Good article. I would like to see an evolutionist answer this. Logically it makes no sense to believe that this could occur even once. If this were a religious occurrence it would be called "miraculous". And the level of complexity in this example seems to be much less than say, the creation of an eye.
Chemistry doesn't operate on "chance". If it did, then imagine the odds of an ice cube forming. In just one cube there are innumerable atoms, all lined up in rows. In snow flakes, they even make pretty designs.
You want to tell me that this is by shear "accident"?
It is impossible to analyze chemistry by just looking at odds. And when creationists do this, science laughs and points.
You people should be embarrassed, but you don't have enough knowledge to know what it is you don't know.
Think of it like this, evolution believe that if you have a deck of 52 cards and two jokers, and then shuffle the deck thoroughly, and throw the entire deck up in the air as high as you can, that eventually all of the cards will land, in perfect order, and perfectly aligned.
Okay the thing is I am an "evolutionist" yet I do not believe the above. I know quite a few people who are "evolutionists" but I know they also would not believe the above. That is because it is not evolution. The above is card thing is random spontaneous generation, which is not the same as evolution at all.
A better analogy to evolution would to have a population of 10 card decks on a table. Each of them are randomly shuffled. Now lay them out. None of them will be in perfect order, but some will be closer than others. Select the two decks with the highest number of cards in the right place. These two decks will survive to reproduce the next generation. Discard the rest of the decks (they die out)

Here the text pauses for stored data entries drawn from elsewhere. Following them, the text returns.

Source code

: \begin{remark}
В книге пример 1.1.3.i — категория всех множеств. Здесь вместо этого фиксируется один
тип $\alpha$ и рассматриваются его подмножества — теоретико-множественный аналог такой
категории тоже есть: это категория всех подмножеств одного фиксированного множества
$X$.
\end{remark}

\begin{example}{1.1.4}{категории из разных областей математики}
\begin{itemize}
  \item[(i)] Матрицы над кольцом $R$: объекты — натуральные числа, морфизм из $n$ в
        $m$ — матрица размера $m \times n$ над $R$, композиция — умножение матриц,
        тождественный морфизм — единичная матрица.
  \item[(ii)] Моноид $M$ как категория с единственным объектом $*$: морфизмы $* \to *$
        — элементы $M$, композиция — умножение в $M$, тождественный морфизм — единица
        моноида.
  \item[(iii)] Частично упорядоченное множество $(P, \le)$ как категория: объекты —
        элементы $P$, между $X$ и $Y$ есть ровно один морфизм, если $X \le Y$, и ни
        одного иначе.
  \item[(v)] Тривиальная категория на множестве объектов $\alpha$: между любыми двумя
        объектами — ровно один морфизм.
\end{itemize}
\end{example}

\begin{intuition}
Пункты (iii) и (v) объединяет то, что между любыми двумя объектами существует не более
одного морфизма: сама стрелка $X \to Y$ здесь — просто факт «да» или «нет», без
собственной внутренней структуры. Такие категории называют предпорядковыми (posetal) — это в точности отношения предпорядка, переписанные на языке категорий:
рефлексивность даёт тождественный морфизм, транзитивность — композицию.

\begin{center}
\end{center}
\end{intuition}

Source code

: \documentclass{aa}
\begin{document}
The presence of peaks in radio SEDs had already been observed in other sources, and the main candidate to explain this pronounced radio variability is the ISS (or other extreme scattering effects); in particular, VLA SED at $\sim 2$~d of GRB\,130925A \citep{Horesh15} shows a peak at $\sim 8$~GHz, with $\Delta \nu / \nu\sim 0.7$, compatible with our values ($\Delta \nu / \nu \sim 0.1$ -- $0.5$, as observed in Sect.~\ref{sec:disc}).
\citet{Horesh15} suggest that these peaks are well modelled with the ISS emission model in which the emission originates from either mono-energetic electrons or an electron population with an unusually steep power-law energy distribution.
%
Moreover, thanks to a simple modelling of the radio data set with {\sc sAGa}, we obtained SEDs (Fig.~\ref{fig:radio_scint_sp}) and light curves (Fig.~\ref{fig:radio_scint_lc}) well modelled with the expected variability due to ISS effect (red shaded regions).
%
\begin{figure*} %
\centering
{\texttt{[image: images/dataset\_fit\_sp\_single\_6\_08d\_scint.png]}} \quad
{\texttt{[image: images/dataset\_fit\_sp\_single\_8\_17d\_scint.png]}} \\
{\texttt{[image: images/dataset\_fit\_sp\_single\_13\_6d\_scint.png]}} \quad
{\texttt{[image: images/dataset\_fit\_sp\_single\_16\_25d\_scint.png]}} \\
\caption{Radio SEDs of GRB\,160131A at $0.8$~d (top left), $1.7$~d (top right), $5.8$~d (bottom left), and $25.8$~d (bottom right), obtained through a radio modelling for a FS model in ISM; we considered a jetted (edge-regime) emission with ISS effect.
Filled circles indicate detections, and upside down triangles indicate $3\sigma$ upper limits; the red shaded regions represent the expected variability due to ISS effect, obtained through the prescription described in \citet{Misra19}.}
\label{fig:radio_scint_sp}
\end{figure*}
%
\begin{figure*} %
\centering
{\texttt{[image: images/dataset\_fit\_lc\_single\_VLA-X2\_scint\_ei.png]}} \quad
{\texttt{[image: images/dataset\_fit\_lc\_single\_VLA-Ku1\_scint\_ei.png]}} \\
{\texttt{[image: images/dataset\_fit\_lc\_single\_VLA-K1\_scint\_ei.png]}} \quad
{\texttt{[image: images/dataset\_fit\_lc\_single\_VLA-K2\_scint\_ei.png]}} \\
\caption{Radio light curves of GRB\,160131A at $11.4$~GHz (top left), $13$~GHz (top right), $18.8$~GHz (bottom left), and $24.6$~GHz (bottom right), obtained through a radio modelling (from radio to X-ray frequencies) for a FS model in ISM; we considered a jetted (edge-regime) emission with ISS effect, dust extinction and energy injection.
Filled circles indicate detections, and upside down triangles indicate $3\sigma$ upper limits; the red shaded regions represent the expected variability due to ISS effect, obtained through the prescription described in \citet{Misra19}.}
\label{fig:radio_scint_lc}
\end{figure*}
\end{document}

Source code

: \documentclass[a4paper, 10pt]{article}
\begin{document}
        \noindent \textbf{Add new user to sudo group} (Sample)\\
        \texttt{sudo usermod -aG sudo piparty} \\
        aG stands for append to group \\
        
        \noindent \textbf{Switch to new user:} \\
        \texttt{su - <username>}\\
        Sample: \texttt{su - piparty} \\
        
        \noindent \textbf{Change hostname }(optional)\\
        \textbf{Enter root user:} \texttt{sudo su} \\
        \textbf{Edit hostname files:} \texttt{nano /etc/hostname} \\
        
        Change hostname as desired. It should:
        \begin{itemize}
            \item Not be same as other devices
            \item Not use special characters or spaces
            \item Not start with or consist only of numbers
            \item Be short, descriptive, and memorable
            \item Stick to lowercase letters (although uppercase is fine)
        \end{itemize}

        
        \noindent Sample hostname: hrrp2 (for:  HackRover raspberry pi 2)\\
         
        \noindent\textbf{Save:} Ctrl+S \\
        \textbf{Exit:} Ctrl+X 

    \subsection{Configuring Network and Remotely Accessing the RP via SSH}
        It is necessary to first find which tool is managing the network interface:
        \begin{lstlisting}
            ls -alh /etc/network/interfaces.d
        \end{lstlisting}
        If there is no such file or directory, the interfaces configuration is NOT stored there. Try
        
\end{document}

The two selected decks are the "parents" of the next generation. For each of them, build 5 "child" decks whose orders are identical to that deck (ie they are clones of the parents).

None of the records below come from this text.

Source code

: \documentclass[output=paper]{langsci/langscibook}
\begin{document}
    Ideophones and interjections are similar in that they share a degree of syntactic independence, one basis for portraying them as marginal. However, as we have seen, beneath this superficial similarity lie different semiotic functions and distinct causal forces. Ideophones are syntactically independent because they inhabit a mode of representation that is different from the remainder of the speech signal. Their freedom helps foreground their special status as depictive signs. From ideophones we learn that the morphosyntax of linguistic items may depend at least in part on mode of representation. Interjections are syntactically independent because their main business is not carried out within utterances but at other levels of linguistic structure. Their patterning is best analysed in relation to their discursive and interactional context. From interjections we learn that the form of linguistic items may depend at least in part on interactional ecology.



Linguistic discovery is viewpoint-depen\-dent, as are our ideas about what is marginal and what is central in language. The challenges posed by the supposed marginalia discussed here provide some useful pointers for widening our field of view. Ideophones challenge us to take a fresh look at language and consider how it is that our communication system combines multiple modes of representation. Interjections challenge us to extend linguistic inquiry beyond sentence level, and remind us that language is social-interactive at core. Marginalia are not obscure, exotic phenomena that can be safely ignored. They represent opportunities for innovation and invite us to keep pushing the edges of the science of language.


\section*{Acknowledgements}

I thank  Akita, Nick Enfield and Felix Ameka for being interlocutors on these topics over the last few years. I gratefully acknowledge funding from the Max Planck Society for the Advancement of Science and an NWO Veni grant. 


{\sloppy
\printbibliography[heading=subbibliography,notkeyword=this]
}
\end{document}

Now for the random mutation part. For each of the 10 child decks consider each card at a time. Roll two dice for each card. If you get snake eyes then take that card and insert it in a random place in the pack.

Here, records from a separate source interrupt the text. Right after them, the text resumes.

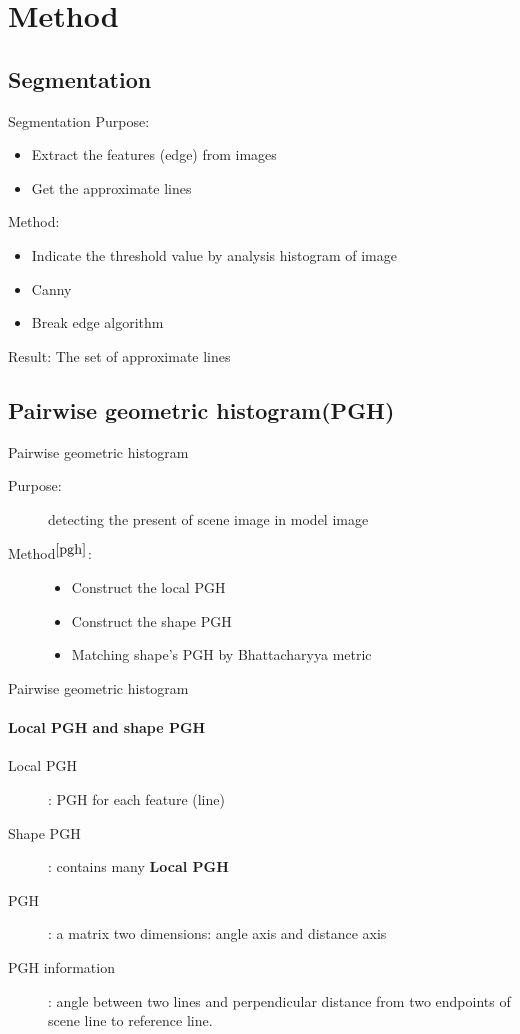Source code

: \documentclass{beamer}
\begin{document}
\section{Method}
\subsection{Segmentation}
\begin{frame}{Segmentation}
	Purpose: 
	\begin{itemize}
		\item Extract the features (edge) from images
		\item Get the approximate lines
	\end{itemize}
	Method:
	\begin{itemize}
		\item Indicate the threshold value by analysis histogram of image		
		\item Canny
		\item Break edge algorithm
	\end{itemize}
	Result: The set of approximate lines
\end{frame}
\subsection{Pairwise geometric histogram(PGH)}
\begin{frame}{Pairwise geometric histogram}
	\begin{description}
		\item[Purpose:] detecting the present of scene image in model image
		\item[Method$^{\cite{pgh}}$:]
		\begin{itemize}
			\item Construct the local PGH
			\item Construct the shape PGH
			\item Matching shape's PGH by Bhattacharyya metric
		\end{itemize}
	\end{description}
\end{frame}
\begin{frame}{Pairwise geometric histogram}
	\framesubtitle{Local PGH and shape PGH}
	\begin{description}
		\item[Local PGH]: PGH for each feature (line)
		\item[Shape PGH]: contains many \textbf{Local PGH}
		\item[PGH]: a matrix two dimensions: angle axis and distance axis
		\item[PGH information]: angle between two lines and perpendicular distance from two endpoints of scene line to reference line.
	\end{description}
\end{frame}
\end{document}
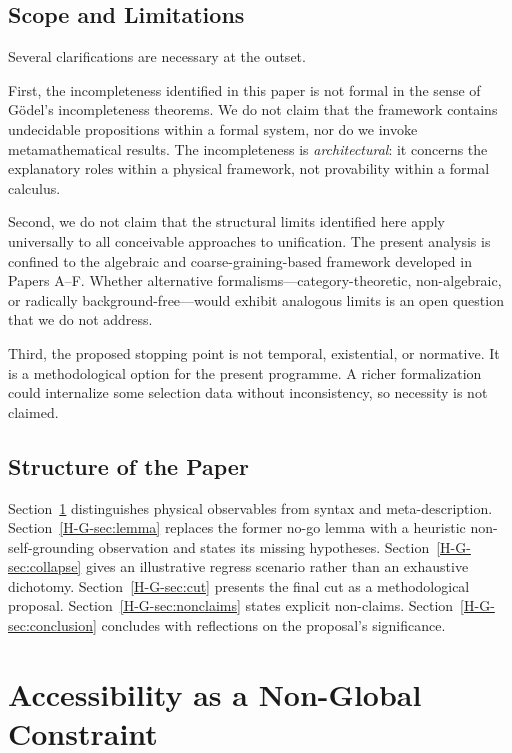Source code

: \documentclass[12pt,a4paper,openany]{book}
\begin{document}
\subsection{Scope and Limitations}

Several clarifications are necessary at the outset.

First, the incompleteness identified in this paper is not formal in the sense of G\"{o}del's incompleteness theorems. We do not claim that the framework contains undecidable propositions within a formal system, nor do we invoke metamathematical results. The incompleteness is \emph{architectural}: it concerns the explanatory roles within a physical framework, not provability within a formal calculus.

Second, we do not claim that the structural limits identified here apply universally to all conceivable approaches to unification. The present analysis is confined to the algebraic and coarse-graining-based framework developed in Papers A--F. Whether alternative formalisms---category-theoretic, non-algebraic, or radically background-free---would exhibit analogous limits is an open question that we do not address.

Third, the proposed stopping point is not temporal, existential, or normative.  It is a methodological option for the present programme.  A richer formalization could internalize some selection data without inconsistency, so necessity is not claimed.

\subsection{Structure of the Paper}

Section~\ref{H-G-sec:accessibility} distinguishes physical observables from syntax and meta-description. Section~\ref{H-G-sec:lemma} replaces the former no-go lemma with a heuristic non-self-grounding observation and states its missing hypotheses. Section~\ref{H-G-sec:collapse} gives an illustrative regress scenario rather than an exhaustive dichotomy. Section~\ref{H-G-sec:cut} presents the final cut as a methodological proposal. Section~\ref{H-G-sec:nonclaims} states explicit non-claims. Section~\ref{H-G-sec:conclusion} concludes with reflections on the proposal's significance.

\section{Accessibility as a Non-Global Constraint}
\label{H-G-sec:accessibility}
\end{document}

The result is the next generation that has been produced through selection and mutation. None of the new generation decks will be in perfect order, but they will be closer than the decks in the last generation.
Generate the next generation by selecting the two best decks as parents and repeat the process.
Eventually (and it might take 100s of generations), you will reach a deck in a perfect order. This is a closer analogy to evolution, and it doesn't require zillions of tries like spontaneous random guessing. It is a far more efficient and fast algorithm.